Review of Gore Vidal's Julian:
A novel presented as the Emperor Julian's unfinished memoir. For some reason I thought this would be about a libertine Roman emperor and involve a lot of satire at the expense of uptight Christian morality. Well, not just some reason--I knew Julian was the last pagan emperor of a now Christian Rome and would (1600 year old spoiler alert!) come to a bad end in a pointless, ego-driven war with the Persians. Well, I shouldn't indulge in ignorant stereotypes about late pagan vainglorious Roman emperors.

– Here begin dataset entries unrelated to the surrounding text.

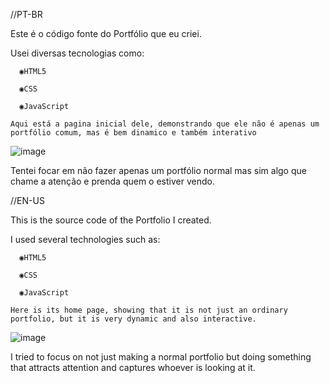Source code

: //PT-BR

Este é o código fonte do Portfólio que eu criei.

  Usei diversas tecnologias como:
	
	  ◉HTML5
	 
	  ◉CSS
	 
	  ◉JavaScript
	 
	Aqui está a pagina inicial dele, demonstrando que ele não é apenas um portfólio comum, mas é bem dinamico e também interativo
![image](https://github.com/user-attachments/assets/fa92148d-9c34-4cd8-a5c4-2f3b4316a5cd)

Tentei focar em não fazer apenas um portfólio normal mas sim algo que chame a atenção e prenda quem o estiver vendo.




//EN-US

This is the source code of the Portfolio I created.

  I used several technologies such as:
	
	  ◉HTML5
	 
	  ◉CSS
	 
	  ◉JavaScript
	 
	Here is its home page, showing that it is not just an ordinary portfolio, but it is very dynamic and also interactive.
![image](https://github.com/user-attachments/assets/fa92148d-9c34-4cd8-a5c4-2f3b4316a5cd)

I tried to focus on not just making a normal portfolio but doing something that attracts attention and captures whoever is looking at it.
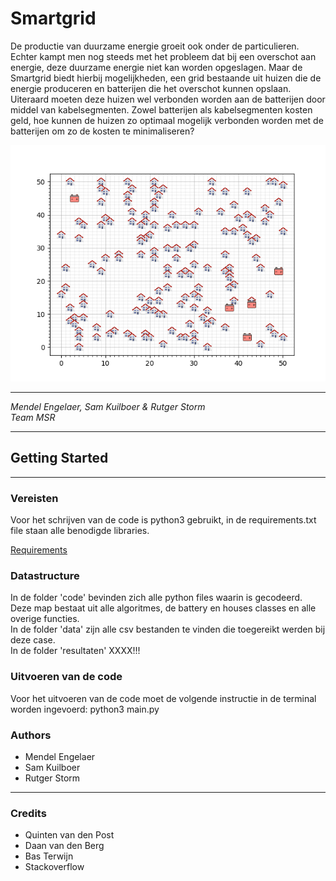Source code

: # Smartgrid
De productie van duurzame energie groeit ook onder de particulieren.
Echter kampt men nog steeds met het probleem dat bij een overschot aan energie,
deze duurzame energie niet kan worden opgeslagen. Maar de Smartgrid biedt
hierbij mogelijkheden, een grid bestaande uit huizen die de energie produceren
en batterijen die het overschot kunnen opslaan. Uiteraard moeten deze huizen
wel verbonden worden aan de batterijen door middel van kabelsegmenten.
Zowel batterijen als kabelsegmenten kosten geld, hoe kunnen de huizen zo
optimaal mogelijk verbonden worden met de batterijen om zo de kosten te
minimaliseren?

![Smartgrid wijk1](/resultaten/Wijk1.png "Smartgrid")



---
*Mendel Engelaer,
Sam Kuilboer &
Rutger Storm  
Team MSR*

---
## Getting Started
---
### Vereisten
Voor het schrijven van de code is python3 gebruikt, in de requirements.txt
file staan alle benodigde libraries.

[Requirements](/requirements.txt "Hyperlink")

### Datastructure
In de folder 'code' bevinden zich alle python files waarin is gecodeerd.
Deze map bestaat uit alle algoritmes, de battery en houses classes en
alle overige functies.  
In de folder 'data' zijn alle csv bestanden te vinden die toegereikt werden
bij deze case.  
In de folder 'resultaten' XXXX!!!

### Uitvoeren van de code
Voor het uitvoeren van de code moet de volgende instructie in de terminal worden
ingevoerd: python3 main.py

### Authors
* Mendel Engelaer
* Sam Kuilboer
* Rutger Storm
---
### Credits
* Quinten van den Post
* Daan van den Berg
* Bas Terwijn
* Stackoverflow
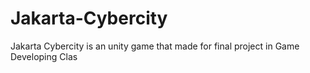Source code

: # Jakarta-Cybercity
Jakarta Cybercity is an unity game that made for final project in Game Developing Clas
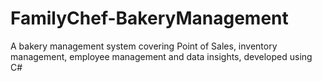 # FamilyChef-BakeryManagement
A bakery management system covering Point of Sales, inventory management, employee management and data insights, developed using C# 
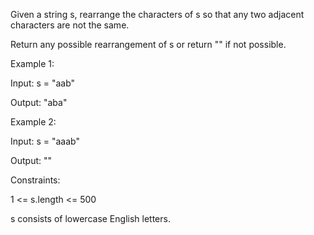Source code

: Given a string s, rearrange the characters of s so that any two adjacent characters are not the same.

Return any possible rearrangement of s or return "" if not possible.

 

Example 1:

Input: s = "aab"

Output: "aba"

Example 2:

Input: s = "aaab"

Output: ""
 

Constraints:

1 <= s.length <= 500

s consists of lowercase English letters.
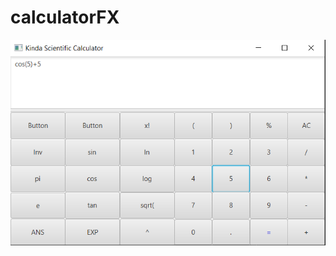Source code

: # calculatorFX

![alt text](https://github.com/LostButStillImproving/calculatorFX/blob/master/calc.png?raw=true)
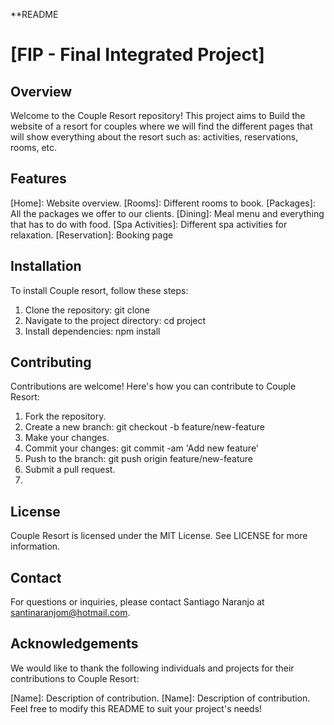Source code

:**README

# [FIP - Final Integrated Project]

## Overview
Welcome to the Couple Resort repository! This project aims to Build the website of a resort for couples where we will find the different pages that will show everything about the resort such as: activities, reservations, rooms, etc.

## Features
[Home]: Website overview.
[Rooms]: Different rooms to book.
[Packages]: All the packages we offer to our clients.
[Dining]: Meal menu and everything that has to do with food.
[Spa Activities]: Different spa activities for relaxation.
[Reservation]: Booking page

## Installation
To install Couple resort, follow these steps:

1. Clone the repository: git clone 
2. Navigate to the project directory: cd project
3. Install dependencies: npm install


## Contributing
Contributions are welcome! Here's how you can contribute to Couple Resort:

1. Fork the repository.
2. Create a new branch: git checkout -b feature/new-feature
3. Make your changes.
4. Commit your changes: git commit -am 'Add new feature'
5. Push to the branch: git push origin feature/new-feature
6. Submit a pull request.
7. 
## License
Couple Resort is licensed under the MIT License. See LICENSE for more information.

## Contact
For questions or inquiries, please contact Santiago Naranjo at santinaranjom@hotmail.com.

## Acknowledgements
We would like to thank the following individuals and projects for their contributions to Couple Resort:

[Name]: Description of contribution.
[Name]: Description of contribution.
Feel free to modify this README to suit your project's needs!
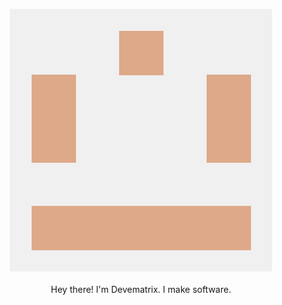 <p align="center">
  <img src="https://github.com/Devematrix/Devematrix/blob/main/icons/DEVEMATRIX.png?raw=true">
  <br />
  
  
 <br />
  Hey there! I'm Devematrix. I make software.
</p>

<!--
**Devematrix/Devematrix** is a ✨ _special_ ✨ repository because its `README.md` (this file) appears on your GitHub profile.

Here are some ideas to get you started:

- 🔭 I’m currently working on ...
- 🌱 I’m currently learning ...
- 👯 I’m looking to collaborate on ...
- 🤔 I’m looking for help with ...
- 💬 Ask me about ...
- 📫 How to reach me: ...
- 😄 Pronouns: ...
- ⚡ Fun fact: ...
-->
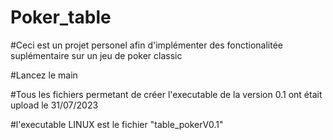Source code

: # Poker_table

#Ceci est un projet personel afin d'implémenter des fonctionalitée suplémentaire sur un jeu de poker classic

#Lancez le main

#Tous les fichiers permetant de créer l'executable de la version 0.1 ont était upload le 31/07/2023 

#l'executable LINUX est le fichier "table_pokerV0.1"
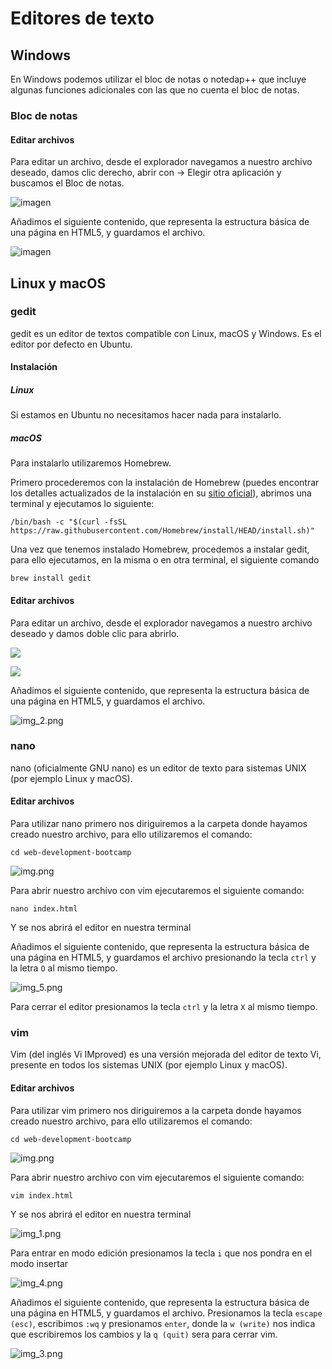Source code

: # Editores de texto

## Windows

En Windows podemos utilizar el bloc de notas o notedap++ que incluye algunas funciones adicionales con las que no cuenta el bloc de notas.

### Bloc de notas

#### Editar archivos

Para editar un archivo, desde el explorador navegamos a nuestro archivo deseado, damos clic derecho, abrir con -> Elegir otra aplicación y buscamos el Bloc de notas.

![imagen](https://user-images.githubusercontent.com/5317347/178029984-5be7c428-3b27-46e4-b534-5bb82d9e184a.png)


Añadimos el siguiente contenido, que representa la estructura básica de una página en HTML5, y guardamos el archivo.

![imagen](https://user-images.githubusercontent.com/5317347/178031866-0d320127-5759-4b8d-99a6-9175ddc741fa.png)



## Linux y macOS

### gedit

gedit es un editor de textos compatible con Linux, macOS y Windows. Es el editor por defecto en Ubuntu.

#### Instalación

##### Linux

Si estamos en Ubuntu no necesitamos hacer nada para instalarlo.

##### macOS

Para instalarlo utilizaremos Homebrew.

Primero procederemos con la instalación de Homebrew (puedes encontrar los detalles actualizados de la instalación en
su [sitio oficial](https://brew.sh/)), abrimos una terminal y ejecutamos lo siguiente:

`/bin/bash -c "$(curl -fsSL https://raw.githubusercontent.com/Homebrew/install/HEAD/install.sh)"`

Una vez que tenemos instalado Homebrew, procedemos a instalar gedit, para ello ejecutamos, en la misma o en otra
terminal, el siguiente comando

`brew install gedit`

#### Editar archivos

Para editar un archivo, desde el explorador navegamos a nuestro archivo deseado y damos doble clic para abrirlo.

![](aasets/img_6.png)

![](aasets/img_7.png)

Añadimos el siguiente contenido, que representa la estructura básica de una página en HTML5, y guardamos el archivo.

![img_2.png](aasets/img_2.png)

### nano

nano (oficialmente GNU nano) es un editor de texto para sistemas UNIX (por ejemplo Linux y macOS).

#### Editar archivos

Para utilizar nano primero nos diriguiremos a la carpeta donde hayamos creado nuestro archivo, para ello utilizaremos el
comando:

`cd web-development-bootcamp`

![img.png](aasets/img.png)

Para abrir nuestro archivo con vim ejecutaremos el siguiente comando:

`nano index.html`

Y se nos abrirá el editor en nuestra terminal

Añadimos el siguiente contenido, que representa la estructura básica de una página en HTML5, y guardamos el archivo
presionando la tecla `ctrl` y la letra `O` al mismo tiempo.

![img_5.png](aasets/img_5.png)

Para cerrar el editor presionamos la tecla `ctrl` y la letra `X` al mismo tiempo.

### vim

Vim (del inglés Vi IMproved) es una versión mejorada del editor de texto Vi, presente en todos los sistemas UNIX (por
ejemplo Linux y macOS).

#### Editar archivos

Para utilizar vim primero nos diriguiremos a la carpeta donde hayamos creado nuestro archivo, para ello utilizaremos el
comando:

`cd web-development-bootcamp`

![img.png](aasets/img.png)

Para abrir nuestro archivo con vim ejecutaremos el siguiente comando:

`vim index.html`

Y se nos abrirá el editor en nuestra terminal

![img_1.png](aasets/img_1.png)

Para entrar en modo edición presionamos la tecla `i` que nos pondra en el modo insertar

![img_4.png](aasets/img_4.png)

Añadimos el siguiente contenido, que representa la estructura básica de una página en HTML5, y guardamos el archivo.
Presionamos la tecla `escape (esc)`, escribimos `:wq` y presionamos `enter`,
donde la `w (write)` nos indica que escribiremos los cambios y la `q (quit)` sera para cerrar vim.

![img_3.png](aasets/img_3.png)


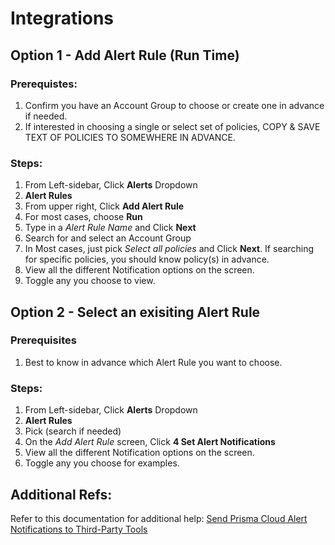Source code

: # Integrations

## Option 1 - Add Alert Rule (Run Time)

### Prerequistes:
1. Confirm you have an Account Group to choose or create one in advance if needed.
2. If interested in choosing a single or select set of policies, COPY & SAVE TEXT OF POLICIES TO SOMEWHERE IN ADVANCE.

### Steps:
1. From Left-sidebar, Click **Alerts** Dropdown
2. **Alert Rules**
3. From upper right, Click **Add Alert Rule**
4. For most cases, choose **Run**
5. Type in a *Alert Rule Name* and Click **Next**
6. Search for and select an Account Group
7. In Most cases, just pick *Select all policies* and Click **Next**.  If searching for specific policies, you should know policy(s) in advance.
8. View all the different Notification options on the screen.
9. Toggle any you choose to view.
   

## Option 2 - Select an exisiting Alert Rule 

### Prerequisites
1. Best to know in advance which Alert Rule you want to choose.

### Steps:
1. From Left-sidebar, Click **Alerts** Dropdown
2. **Alert Rules**
3. Pick (search if needed) 
4. On the *Add Alert Rule* screen, Click **4 Set Alert Notifications**
5. View all the different Notification options on the screen.
6. Toggle any you choose for examples.
   
   
## Additional Refs:
Refer to this documentation for additional help: [Send Prisma Cloud Alert Notifications to Third-Party Tools](https://docs.paloaltonetworks.com/prisma/prisma-cloud/prisma-cloud-admin/manage-prisma-cloud-alerts/send-prisma-cloud-alert-notifications-to-third-party-tools.html#idcda01586-a091-497d-87b5-03f514c70b08)
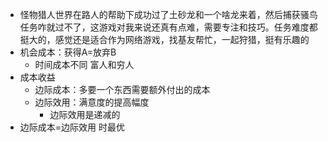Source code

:- 怪物猎人世界在路人的帮助下成功过了土砂龙和一个啥龙来着，然后捕获骚鸟任务咋就过不了，这游戏对我来说还真有点难，需要专注和技巧。任务难度都挺大的，感觉还是适合作为网络游戏，找基友帮忙，一起狩猎，挺有乐趣的
- 机会成本：获得A=放弃B
	- 时间成本不同 富人和穷人
- 成本收益
	- 边际成本：多要一个东西需要额外付出的成本
	- 边际效用：满意度的提高幅度
		- 边际效用是递减的
- 边际成本=边际效用 时最优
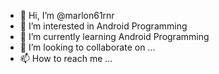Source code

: - 👋 Hi, I’m @marlon61rnr
- 👀 I’m interested in Android Programming
- 🌱 I’m currently learning Android Programming
- 💞️ I’m looking to collaborate on ...
- 📫 How to reach me ...

<!---
marlon61rnr/marlon61rnr is a ✨ special ✨ repository because its `README.md` (this file) appears on your GitHub profile.
You can click the Preview link to take a look at your changes.
--->
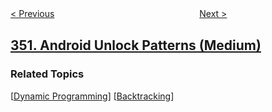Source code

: <!--|This file generated by command(leetcode description); DO NOT EDIT.    |-->
<!--+----------------------------------------------------------------------+-->
<!--|@author    openset <openset.wang@gmail.com>                           |-->
<!--|@link      https://github.com/openset                                 |-->
<!--|@home      https://github.com/openset/leetcode                        |-->
<!--+----------------------------------------------------------------------+-->

[< Previous](https://github.com/openset/leetcode/tree/master/problems/intersection-of-two-arrays-ii "Intersection of Two Arrays II")
　　　　　　　　　　　　　　　　
[Next >](https://github.com/openset/leetcode/tree/master/problems/data-stream-as-disjoint-intervals "Data Stream as Disjoint Intervals")

## [351. Android Unlock Patterns (Medium)](https://leetcode.com/problems/android-unlock-patterns "安卓系统手势解锁")



### Related Topics
  [[Dynamic Programming](https://github.com/openset/leetcode/tree/master/tag/dynamic-programming/README.md)]
  [[Backtracking](https://github.com/openset/leetcode/tree/master/tag/backtracking/README.md)]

In point of fact Julian himself was a competent general and administrator, plus a fairly strict moralist and earnest, humane philosopher and ruler himself. The writing and characters are on par with Vidal's American historical novels--he's interested in characters and motivations more than unsubtle jabs. (There are some, but mostly in a running commentary by two scholars who have scribbled notes in the margins of the manuscript, often quite funny.) Julian is drawn as someone who wants to be an intellectual and philosopher, is really by temperament a monarch and general, and is just self-aware enough to realize the gap and regret it. There are some ideas that seem monumentally bad, though, which he's told are monumentally bad, which turn out to be monumentally bad--something in between tragedy and farce.
Not a quite a four star book because, while overall quite good, I'm not invested in Julian as a historical figure, and the supporting characters I know only from this novel, so it never engaged me the way Lincoln or Burr did.